RECORDS SUPPLIED section start

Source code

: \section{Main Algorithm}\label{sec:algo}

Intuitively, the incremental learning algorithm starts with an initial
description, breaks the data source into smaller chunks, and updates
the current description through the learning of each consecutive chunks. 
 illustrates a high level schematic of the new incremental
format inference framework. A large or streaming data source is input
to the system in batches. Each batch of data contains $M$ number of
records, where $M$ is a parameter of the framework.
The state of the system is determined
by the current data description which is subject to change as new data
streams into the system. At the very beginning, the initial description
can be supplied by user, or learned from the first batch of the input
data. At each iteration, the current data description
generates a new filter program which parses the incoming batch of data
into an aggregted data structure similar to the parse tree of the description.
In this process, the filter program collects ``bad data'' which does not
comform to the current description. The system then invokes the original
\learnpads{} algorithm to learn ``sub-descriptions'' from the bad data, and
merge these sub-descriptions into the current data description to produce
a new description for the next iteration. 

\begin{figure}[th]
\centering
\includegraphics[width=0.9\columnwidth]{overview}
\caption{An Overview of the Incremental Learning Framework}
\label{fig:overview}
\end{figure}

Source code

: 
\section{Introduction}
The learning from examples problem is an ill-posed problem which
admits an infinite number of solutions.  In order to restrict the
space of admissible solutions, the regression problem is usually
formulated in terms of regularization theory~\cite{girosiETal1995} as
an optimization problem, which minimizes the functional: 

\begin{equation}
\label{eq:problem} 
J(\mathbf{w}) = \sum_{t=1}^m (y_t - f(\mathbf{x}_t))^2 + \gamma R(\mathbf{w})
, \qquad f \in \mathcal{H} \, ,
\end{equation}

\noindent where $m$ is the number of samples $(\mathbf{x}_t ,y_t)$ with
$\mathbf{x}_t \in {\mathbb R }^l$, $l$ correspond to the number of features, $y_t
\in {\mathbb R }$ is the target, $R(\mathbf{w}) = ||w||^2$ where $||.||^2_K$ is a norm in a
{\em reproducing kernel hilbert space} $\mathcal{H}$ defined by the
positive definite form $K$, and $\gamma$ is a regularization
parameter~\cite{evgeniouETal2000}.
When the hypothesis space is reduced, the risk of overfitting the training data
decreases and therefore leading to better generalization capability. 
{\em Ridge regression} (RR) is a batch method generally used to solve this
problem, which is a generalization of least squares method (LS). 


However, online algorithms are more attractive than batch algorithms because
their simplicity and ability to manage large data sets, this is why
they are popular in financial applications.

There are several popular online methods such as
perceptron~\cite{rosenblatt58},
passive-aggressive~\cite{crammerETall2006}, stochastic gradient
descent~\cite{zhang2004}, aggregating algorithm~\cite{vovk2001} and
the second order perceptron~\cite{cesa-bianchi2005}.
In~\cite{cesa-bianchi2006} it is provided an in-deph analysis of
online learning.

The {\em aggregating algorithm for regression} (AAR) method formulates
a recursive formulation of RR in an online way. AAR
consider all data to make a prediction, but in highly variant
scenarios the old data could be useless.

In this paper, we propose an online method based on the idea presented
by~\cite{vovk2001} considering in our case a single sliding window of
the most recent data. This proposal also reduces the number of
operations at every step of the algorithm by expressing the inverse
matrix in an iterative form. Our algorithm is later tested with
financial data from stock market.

RECORDS SUPPLIED section end

▶ **EXERCISE REQUIREMENTS**:
Could you transcribe the entries above word for word, from the line with "positive definite form" down to the line with "they are popular in financial applications.", keeping both?

▶ **EXERCISE RESPONSE**:
positive definite form $K$, and $\gamma$ is a regularization
parameter~\cite{evgeniouETal2000}.
When the hypothesis space is reduced, the risk of overfitting the training data
decreases and therefore leading to better generalization capability. 
{\em Ridge regression} (RR) is a batch method generally used to solve this
problem, which is a generalization of least squares method (LS). 


However, online algorithms are more attractive than batch algorithms because
their simplicity and ability to manage large data sets, this is why
they are popular in financial applications.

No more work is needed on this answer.